By now, it was the 1920s. A few doors down from Atget’s apartment on Rue Campagne-Première lived a certain Man Ray, who would become one of Paris’ most celebrated portrait photographers of the time and a key figure in the surrealist movement. Man Ray supplemented his income by taking photographs of friends and visiting celebrities (celebrities paid more of course) and knew everyone. He knew the old man because probably Atget sometimes came to artists’ studios offering to sell photographs and prints. Man Ray even bought a few dozen, and on the front page of his surrealist magazine he published a photograph of curious Parisians staring at solar eclipse from the Place de la Bastille. Another Atget photograph the surrealists appreciated showed headless dummies modelling women’s corsets in a shop window in the Rue des Gobelins. Reflected in the shop window one can see the dome of the Manufacture des Gobelins across the street, where tapestries and furnitures are made for all the great French buildings from the 15th century onwards.
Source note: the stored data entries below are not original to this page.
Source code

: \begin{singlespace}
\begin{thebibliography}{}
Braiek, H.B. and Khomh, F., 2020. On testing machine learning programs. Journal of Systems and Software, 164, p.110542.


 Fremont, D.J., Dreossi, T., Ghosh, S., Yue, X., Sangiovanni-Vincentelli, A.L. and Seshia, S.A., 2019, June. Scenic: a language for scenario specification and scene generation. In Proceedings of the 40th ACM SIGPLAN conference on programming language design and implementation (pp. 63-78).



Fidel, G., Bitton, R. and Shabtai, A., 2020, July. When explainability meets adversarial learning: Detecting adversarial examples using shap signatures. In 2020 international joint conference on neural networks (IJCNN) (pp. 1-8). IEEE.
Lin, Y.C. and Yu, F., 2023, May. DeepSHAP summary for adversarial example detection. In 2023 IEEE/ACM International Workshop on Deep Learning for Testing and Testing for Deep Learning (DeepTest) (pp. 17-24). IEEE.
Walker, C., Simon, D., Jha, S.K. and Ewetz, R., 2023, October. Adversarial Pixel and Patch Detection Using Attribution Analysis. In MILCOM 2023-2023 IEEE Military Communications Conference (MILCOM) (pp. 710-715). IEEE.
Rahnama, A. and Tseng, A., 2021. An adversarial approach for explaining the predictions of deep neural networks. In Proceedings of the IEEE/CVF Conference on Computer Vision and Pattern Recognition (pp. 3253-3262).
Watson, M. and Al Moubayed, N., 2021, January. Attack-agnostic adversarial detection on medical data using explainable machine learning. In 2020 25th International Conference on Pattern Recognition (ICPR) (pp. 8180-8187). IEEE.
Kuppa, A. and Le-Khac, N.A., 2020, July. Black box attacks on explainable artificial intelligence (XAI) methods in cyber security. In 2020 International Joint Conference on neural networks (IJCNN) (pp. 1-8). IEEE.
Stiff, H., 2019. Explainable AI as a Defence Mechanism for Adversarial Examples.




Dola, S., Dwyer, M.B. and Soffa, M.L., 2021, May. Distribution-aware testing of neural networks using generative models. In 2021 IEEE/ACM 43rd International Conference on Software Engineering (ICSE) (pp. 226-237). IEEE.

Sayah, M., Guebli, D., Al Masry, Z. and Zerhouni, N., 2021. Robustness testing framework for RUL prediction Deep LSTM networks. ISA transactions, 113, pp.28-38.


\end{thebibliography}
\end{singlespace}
One of Man Ray’s many acquaintances was a young American woman, Berenice Abbot, who was immediately interested by Atget’s photographs. She visited him in his studio, saw how he slowly developed his plates, interrupting their cups of tea by taking them out of the developer bath to peer at them under a special light (Rodinal stand-developing!). He hand-assembled his albums from contact prints he made himself. There were no enlargers. Atget allowed her to take his portrait (probably to the annoyance of Man Ray) and this the portrait everyone sees when they think of Atget, an old man with stooped shoulders and tousled hair. And one day, coming back to the apartment to see him, she discovered that old man was gone, the apartment empty. And what had happened to the negatives? Where had they gone?
And this, in fact, is the start of this story.
3 thoughts on “Eugène Atget, his life”
This is a most excellent post. I’ve never been hugely excited by Atget’s work on an aesthetic level, but I find it fascinating as documentary. I didn’t know most of what you wrote here.
Thanks! It’s interesting to join up the French and American side of things. Atget was certainly a fascinating character.